青い月は、春を待つ。


「でもさ、わたしと青倉くん、一回りも年の差あるんだよ?青倉くんからしたら、わたしなんておばさんだよ。」
「恋愛に年の差なんて関係ない。それに、春瀬は実年齢より若く見えるから大丈夫だよ!」
「でもなぁ、、、。」
「青倉くんは年齢で春瀬を好きになったわけじゃない。それを年齢のせいにして断るのは、青倉くんに失礼じゃないか?」

"青倉くんは年齢で春瀬を好きになったわけじゃない。"

杉井課長のその言葉がズシンと胸に響いた。

確かに年齢を気にしてるのは、わたし自身だ。

青倉くんに年齢のことなんて言われたことは一度もない。

「さーて、そろそろ戻るか。
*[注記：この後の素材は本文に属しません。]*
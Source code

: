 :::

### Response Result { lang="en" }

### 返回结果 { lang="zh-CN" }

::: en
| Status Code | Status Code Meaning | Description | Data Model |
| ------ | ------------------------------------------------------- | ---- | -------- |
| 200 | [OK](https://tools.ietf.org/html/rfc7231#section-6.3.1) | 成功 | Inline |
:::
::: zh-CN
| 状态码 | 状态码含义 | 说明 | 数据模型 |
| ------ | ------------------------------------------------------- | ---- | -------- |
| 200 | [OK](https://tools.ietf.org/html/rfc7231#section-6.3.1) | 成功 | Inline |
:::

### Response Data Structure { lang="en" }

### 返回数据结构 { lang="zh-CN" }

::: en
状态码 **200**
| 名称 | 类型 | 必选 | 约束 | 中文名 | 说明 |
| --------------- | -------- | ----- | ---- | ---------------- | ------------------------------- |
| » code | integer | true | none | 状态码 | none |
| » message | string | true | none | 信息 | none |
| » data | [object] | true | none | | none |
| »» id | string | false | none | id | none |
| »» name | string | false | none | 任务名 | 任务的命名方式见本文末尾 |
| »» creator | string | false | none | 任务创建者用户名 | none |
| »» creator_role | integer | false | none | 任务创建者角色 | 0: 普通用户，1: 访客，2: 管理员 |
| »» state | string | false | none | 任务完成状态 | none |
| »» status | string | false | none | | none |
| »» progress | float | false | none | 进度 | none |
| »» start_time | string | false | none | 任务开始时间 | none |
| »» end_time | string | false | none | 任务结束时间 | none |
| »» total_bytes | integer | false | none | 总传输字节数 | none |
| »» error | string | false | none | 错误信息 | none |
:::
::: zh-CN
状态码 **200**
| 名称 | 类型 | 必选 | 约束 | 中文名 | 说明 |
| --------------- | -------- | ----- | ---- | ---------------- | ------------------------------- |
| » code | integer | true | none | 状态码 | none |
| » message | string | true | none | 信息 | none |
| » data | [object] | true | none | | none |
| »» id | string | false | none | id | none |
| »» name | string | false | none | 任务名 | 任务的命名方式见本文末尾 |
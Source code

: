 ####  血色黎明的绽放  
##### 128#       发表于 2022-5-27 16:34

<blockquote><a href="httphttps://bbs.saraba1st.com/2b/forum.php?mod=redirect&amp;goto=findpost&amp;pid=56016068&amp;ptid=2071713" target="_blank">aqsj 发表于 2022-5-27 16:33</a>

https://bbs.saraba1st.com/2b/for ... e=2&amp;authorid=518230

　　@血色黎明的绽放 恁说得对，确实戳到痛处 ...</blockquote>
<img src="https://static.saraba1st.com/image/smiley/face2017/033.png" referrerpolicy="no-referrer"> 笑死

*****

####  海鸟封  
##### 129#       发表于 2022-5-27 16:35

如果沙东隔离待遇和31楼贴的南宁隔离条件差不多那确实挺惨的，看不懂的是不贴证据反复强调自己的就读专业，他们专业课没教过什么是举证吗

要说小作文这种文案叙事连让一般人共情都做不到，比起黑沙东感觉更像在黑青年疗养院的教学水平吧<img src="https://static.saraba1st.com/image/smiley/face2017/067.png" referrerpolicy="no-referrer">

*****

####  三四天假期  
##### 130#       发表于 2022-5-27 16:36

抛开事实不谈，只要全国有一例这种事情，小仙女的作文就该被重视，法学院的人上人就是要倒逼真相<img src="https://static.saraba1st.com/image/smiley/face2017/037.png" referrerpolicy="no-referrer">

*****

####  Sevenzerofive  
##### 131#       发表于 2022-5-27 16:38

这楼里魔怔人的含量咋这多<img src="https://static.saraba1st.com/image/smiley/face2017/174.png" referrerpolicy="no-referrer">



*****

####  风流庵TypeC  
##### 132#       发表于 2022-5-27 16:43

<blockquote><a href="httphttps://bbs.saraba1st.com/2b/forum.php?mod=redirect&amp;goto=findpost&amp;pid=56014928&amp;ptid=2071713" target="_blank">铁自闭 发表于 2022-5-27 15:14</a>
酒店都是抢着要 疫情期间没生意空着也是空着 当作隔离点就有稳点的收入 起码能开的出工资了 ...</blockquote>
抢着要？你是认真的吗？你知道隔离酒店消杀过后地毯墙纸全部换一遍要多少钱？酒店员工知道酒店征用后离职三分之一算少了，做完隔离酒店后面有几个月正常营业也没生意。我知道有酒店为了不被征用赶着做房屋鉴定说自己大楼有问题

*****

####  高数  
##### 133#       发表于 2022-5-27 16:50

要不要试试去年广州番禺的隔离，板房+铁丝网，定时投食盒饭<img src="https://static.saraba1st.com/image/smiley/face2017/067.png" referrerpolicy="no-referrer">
適度に休みながら仕事しろよ?」
「うん。」

先に給湯室から出て行った杉井課長。

わたしは、珈琲の最後の一口を飲み干すと、「愛かぁ、、、。」と独り言を溢し、仕事に戻った。


そして、その日の定時。

小まめに休憩を入れたとはいえ、久しぶりの仕事は疲れた。

しかし、充実した1日を送れた気がした。

すると、田んぼ三姉妹がぞろぞろとやってきて、わたしのデスクにやり残した書類を置いた。

「これ、終わらなかったんで、あとよろしくお願いします。」

そう言い、当たり前のように帰ろうとする深田さん。

わたしは開いた口が塞がらなかった。